*** Opening of DATA TO PROCESS ***
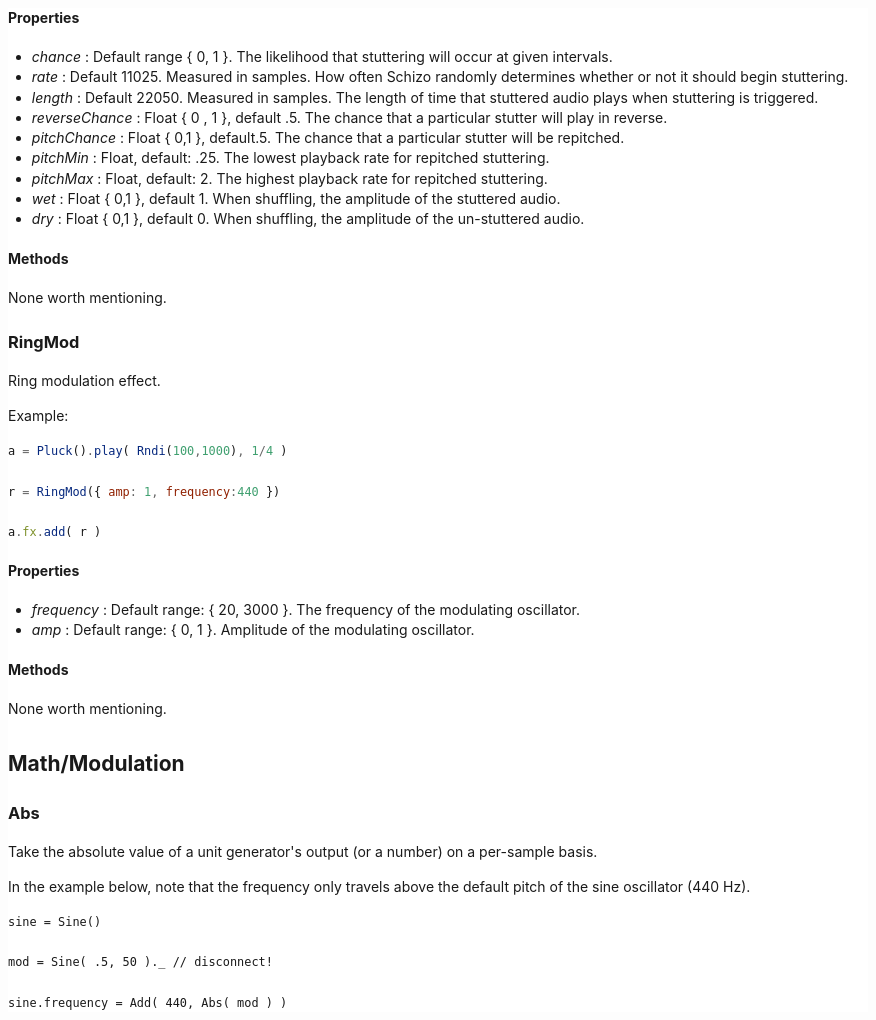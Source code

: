 
#### Properties

* _chance_ : Default range { 0, 1 }. The likelihood that stuttering will occur at given intervals.
* _rate_ : Default 11025. Measured in samples. How often Schizo randomly determines whether or not it should begin stuttering.
* _length_ : Default 22050. Measured in samples. The length of time that stuttered audio plays when stuttering is triggered.
* _reverseChance_ : Float { 0 , 1 }, default .5. The chance that a particular stutter will play in reverse.
* _pitchChance_ : Float { 0,1 }, default.5. The chance that a particular stutter will be repitched.
* _pitchMin_ : Float, default: .25. The lowest playback rate for repitched stuttering.
* _pitchMax_ : Float, default: 2. The highest playback rate for repitched stuttering.
* _wet_ : Float { 0,1 }, default 1. When shuffling, the amplitude of the stuttered audio.
* _dry_ : Float { 0,1 }, default 0. When shuffling, the amplitude of the un-stuttered audio.

#### Methods

None worth mentioning.

### RingMod

Ring modulation effect.

Example:
```javascript
a = Pluck().play( Rndi(100,1000), 1/4 )

r = RingMod({ amp: 1, frequency:440 })

a.fx.add( r )
```

#### Properties

* _frequency_ : Default range: { 20, 3000 }. The frequency of the modulating oscillator. 
* _amp_  : Default range: { 0, 1 }. Amplitude of the modulating oscillator. 

#### Methods

None worth mentioning.

## Math/Modulation
### Abs

Take the absolute value of a unit generator's output (or a number) on a per-sample basis.

In the example below, note that the frequency only travels above the default pitch of the sine oscillator (440 Hz).
```
sine = Sine()

mod = Sine( .5, 50 )._ // disconnect!

sine.frequency = Add( 440, Abs( mod ) )
```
*** Close of DATA TO PROCESS ***
_ASSIGNMENT_: Line by line, transcribe the records exactly, omitting the images.

_SOLUTION_:
Source code

: 
#### Properties

* _chance_ : Default range { 0, 1 }. The likelihood that stuttering will occur at given intervals.
* _rate_ : Default 11025. Measured in samples. How often Schizo randomly determines whether or not it should begin stuttering.
* _length_ : Default 22050. Measured in samples. The length of time that stuttered audio plays when stuttering is triggered.
* _reverseChance_ : Float { 0 , 1 }, default .5. The chance that a particular stutter will play in reverse.
* _pitchChance_ : Float { 0,1 }, default.5. The chance that a particular stutter will be repitched.
* _pitchMin_ : Float, default: .25. The lowest playback rate for repitched stuttering.
* _pitchMax_ : Float, default: 2. The highest playback rate for repitched stuttering.
* _wet_ : Float { 0,1 }, default 1. When shuffling, the amplitude of the stuttered audio.
* _dry_ : Float { 0,1 }, default 0. When shuffling, the amplitude of the un-stuttered audio.

#### Methods

None worth mentioning.

### RingMod

Ring modulation effect.

Example:
```javascript
a = Pluck().play( Rndi(100,1000), 1/4 )

r = RingMod({ amp: 1, frequency:440 })

a.fx.add( r )
```

#### Properties

* _frequency_ : Default range: { 20, 3000 }. The frequency of the modulating oscillator. 
* _amp_  : Default range: { 0, 1 }. Amplitude of the modulating oscillator. 

#### Methods

None worth mentioning.

## Math/Modulation
### Abs

Take the absolute value of a unit generator's output (or a number) on a per-sample basis.

In the example below, note that the frequency only travels above the default pitch of the sine oscillator (440 Hz).
```
sine = Sine()

mod = Sine( .5, 50 )._ // disconnect!

sine.frequency = Add( 440, Abs( mod ) )
```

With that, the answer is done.